I wrote a couple of weeks ago about the need for fervent prayer for the intentions of life, marriage, and religious liberty in the United States.  I mentioned that the US bishops had approved a pastoral strategy with 5 action items for us all to offer for the intentions mentioned above.

One of those items happens to be fasting and abstaining from meat, every Friday.

Now, officially, we are only under obligation to fast on Ash Wednesday and Good Friday.  And abstaining specifically from meat is only required on Fridays during lent (though according to the code of Canon Law 1251, we are still required to abstain from another sort of food on all other Fridays throughout the year if we are going to eat meat).

Can.  1251: Abstinence from meat, or from some other food as determined by the Episcopal Conference, is to be observed on all Fridays, unless a solemnity should fall on a Friday. Abstinence and fasting are to be observed on Ash Wednesday and Good Friday.

I’m telling you all this so you know that it’s not sinful to not fast on Fridays.  It’s something extra that the bishops are asking of us because of the times we are living in.  They are not ordinary times. 

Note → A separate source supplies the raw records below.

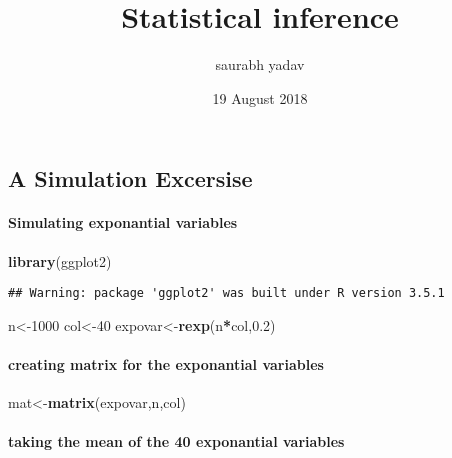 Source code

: \documentclass[]{article}
\title{Statistical inference}
\author{saurabh yadav}
\date{19 August 2018}
\newenvironment{Shaded}{\begin{snugshade}}{\end{snugshade}}
\newcommand{\KeywordTok}[1]{\textcolor[rgb]{0.13,0.29,0.53}{\textbf{#1}}}
\newcommand{\DecValTok}[1]{\textcolor[rgb]{0.00,0.00,0.81}{#1}}
\newcommand{\FloatTok}[1]{\textcolor[rgb]{0.00,0.00,0.81}{#1}}
\newcommand{\OperatorTok}[1]{\textcolor[rgb]{0.81,0.36,0.00}{\textbf{#1}}}
\newcommand{\NormalTok}[1]{#1}
\let\oldparagraph\paragraph
\renewcommand{\paragraph}[1]{\oldparagraph{#1}\mbox{}}
\begin{document}
\maketitle

\subsection{A Simulation Excersise}\label{a-simulation-excersise}

\paragraph{Simulating exponantial
variables}\label{simulating-exponantial-variables}

\begin{Shaded}
\begin{Highlighting}[]
\KeywordTok{library}\NormalTok{(ggplot2)}
\end{Highlighting}
\end{Shaded}

\begin{verbatim}
## Warning: package 'ggplot2' was built under R version 3.5.1
\end{verbatim}

\begin{Shaded}
\begin{Highlighting}[]
\NormalTok{n<-}\DecValTok{1000}
\NormalTok{col<-}\DecValTok{40}
\NormalTok{expovar<-}\KeywordTok{rexp}\NormalTok{(n}\OperatorTok{*}\NormalTok{col,}\FloatTok{0.2}\NormalTok{)}
\end{Highlighting}
\end{Shaded}

\paragraph{creating matrix for the exponantial
variables}\label{creating-matrix-for-the-exponantial-variables}

\begin{Shaded}
\begin{Highlighting}[]
\NormalTok{mat<-}\KeywordTok{matrix}\NormalTok{(expovar,n,col)}
\end{Highlighting}
\end{Shaded}

\paragraph{taking the mean of the 40 exponantial
variables}\label{taking-the-mean-of-the-40-exponantial-variables}
\end{document}
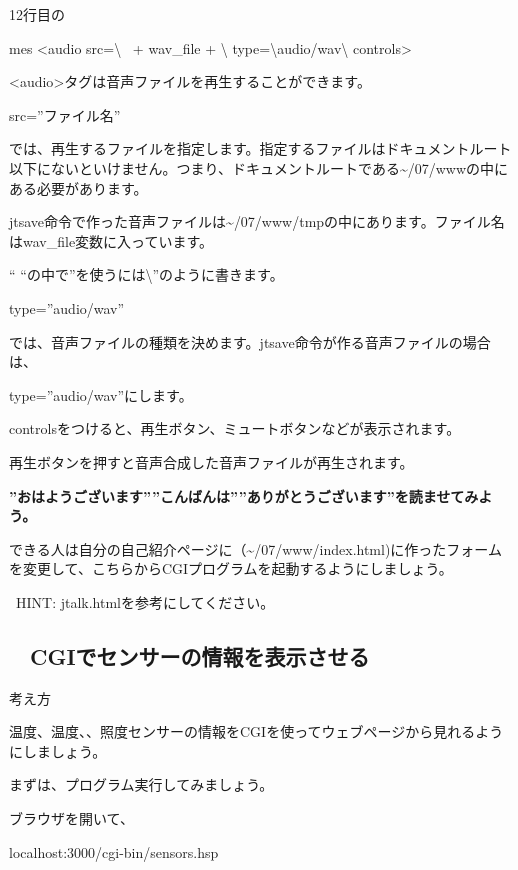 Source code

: 12行目の

mes {\textquotedbl}{\textless}audio src={\textbackslash}{\textquotedbl}{\textquotedbl} \ + wav\_file +
{\textquotedbl}{\textbackslash}{\textquotedbl}
type={\textbackslash}{\textquotedbl}audio/wav{\textbackslash}{\textquotedbl} controls{\textgreater}{\textquotedbl}

	{\textless}audio{\textgreater}タグは音声ファイルを再生することができます。

src=”ファイル名”

では、再生するファイルを指定します。指定するファイルはドキュメントルート以下にないといけません。つまり、ドキュメントルートである{\textasciitilde}/07/wwwの中にある必要があります。

jtsave命令で作った音声ファイルは{\textasciitilde}/07/www/tmpの中にあります。ファイル名はwav\_file変数に入っています。

“
“の中で”を使うには{\textbackslash}”のように書きます。

type=”audio/wav”

では、音声ファイルの種類を決めます。jtsave命令が作る音声ファイルの場合は、

type=”audio/wav”にします。

controlsをつけると、再生ボタン、ミュートボタンなどが表示されます。

再生ボタンを押すと音声合成した音声ファイルが再生されます。

\clearpage
{}\theQuestion\label{Q:Jtalk}
{\bfseries ”おはようございます””こんばんは””ありがとうございます”を読ませてみよう。}

できる人は自分の自己紹介ページに（{\textasciitilde}/07/www/index.html)に作ったフォームを変更して、こちらからCGIプログラムを起動するようにしましょう。

\ HINT: jtalk.htmlを参考にしてください。

\clearpage
\subsection*{\theExercise　CGIでセンサーの情報を表示させる}
\addtocounter{Exercise}{-1}\label{E:Sensors}
\noindent 考え方

温度、温度、、照度センサーの情報をCGIを使ってウェブページから見れるようにしましょう。

まずは、プログラム実行してみましょう。

ブラウザを開いて、

localhost:3000/cgi-bin/sensors.hsp

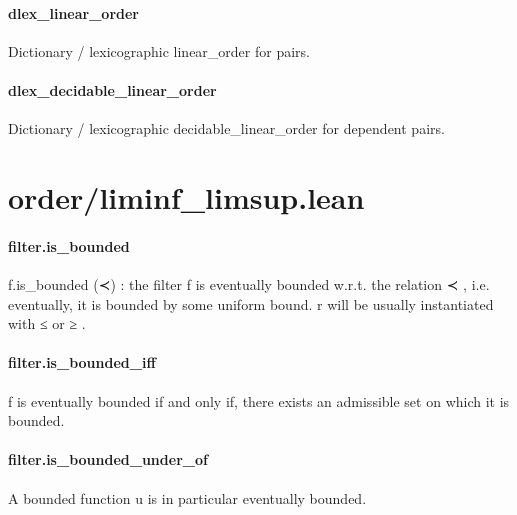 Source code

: \documentclass{article}
\begin{document}
\paragraph{dlex\_linear\_order}
\par
Dictionary / lexicographic linear\_order for pairs.
\paragraph{dlex\_decidable\_linear\_order}
\par
Dictionary / lexicographic decidable\_linear\_order for dependent pairs.
\section{order/liminf\_limsup.lean}\paragraph{filter.is\_bounded}
\par
\colorbox[RGB]{253,246,227}{{{{\color[RGB]{101, 123, 131} f.is\_bounded (≺) }}}}: the filter 
\colorbox[RGB]{253,246,227}{{{{\color[RGB]{101, 123, 131} f }}}} is eventually bounded w.r.t. the relation 
\colorbox[RGB]{253,246,227}{{{{\color[RGB]{101, 123, 131} ≺ }}}}, i.e.
eventually, it is bounded by some uniform bound.
\colorbox[RGB]{253,246,227}{{{{\color[RGB]{101, 123, 131} r }}}} will be usually instantiated with 
\colorbox[RGB]{253,246,227}{{{{\color[RGB]{181, 137, 0} ≤ }}}} or 
\colorbox[RGB]{253,246,227}{{{{\color[RGB]{181, 137, 0} ≥ }}}}.
\paragraph{filter.is\_bounded\_iff}
\par
\colorbox[RGB]{253,246,227}{{{{\color[RGB]{101, 123, 131} f }}}} is eventually bounded if and only if, there exists an admissible set on which it is
bounded.
\paragraph{filter.is\_bounded\_under\_of}
\par
A bounded function 
\colorbox[RGB]{253,246,227}{{{{\color[RGB]{101, 123, 131} u }}}} is in particular eventually bounded.
\end{document}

Practically speaking, in our culture Friday is one of the worst days to declare a fast.  It’s the end of the workweek.  It’s date night.  It’s the night to reward yourself for the long hours you put in this week.  And what better reward than of slice of that chocolate cake?  I can attest to the difficulty of sticking to fasting on Fridays now that I have a husband to cook for. Tyler gets up early every morning to go to work for us, and so on Fridays it’s extra hard for me to fight the urge to bake some celebratory end of the week chocolate chip cookies.

But Friday is no ordinary day.  It’s the day our Savior died for us.  It’s the day of the Cross.  The truth is that if our eyes and hearts are not on the Cross and on the Crucified One on Fridays, then our priorities are out of whack (and I’m convicted here, too).

So, in the threat of religious persecution— in the face of opposition for standing up for the truth— what better day to offer sacrifice?  What better day to unite ourselves to the redemptive suffering of our Lord?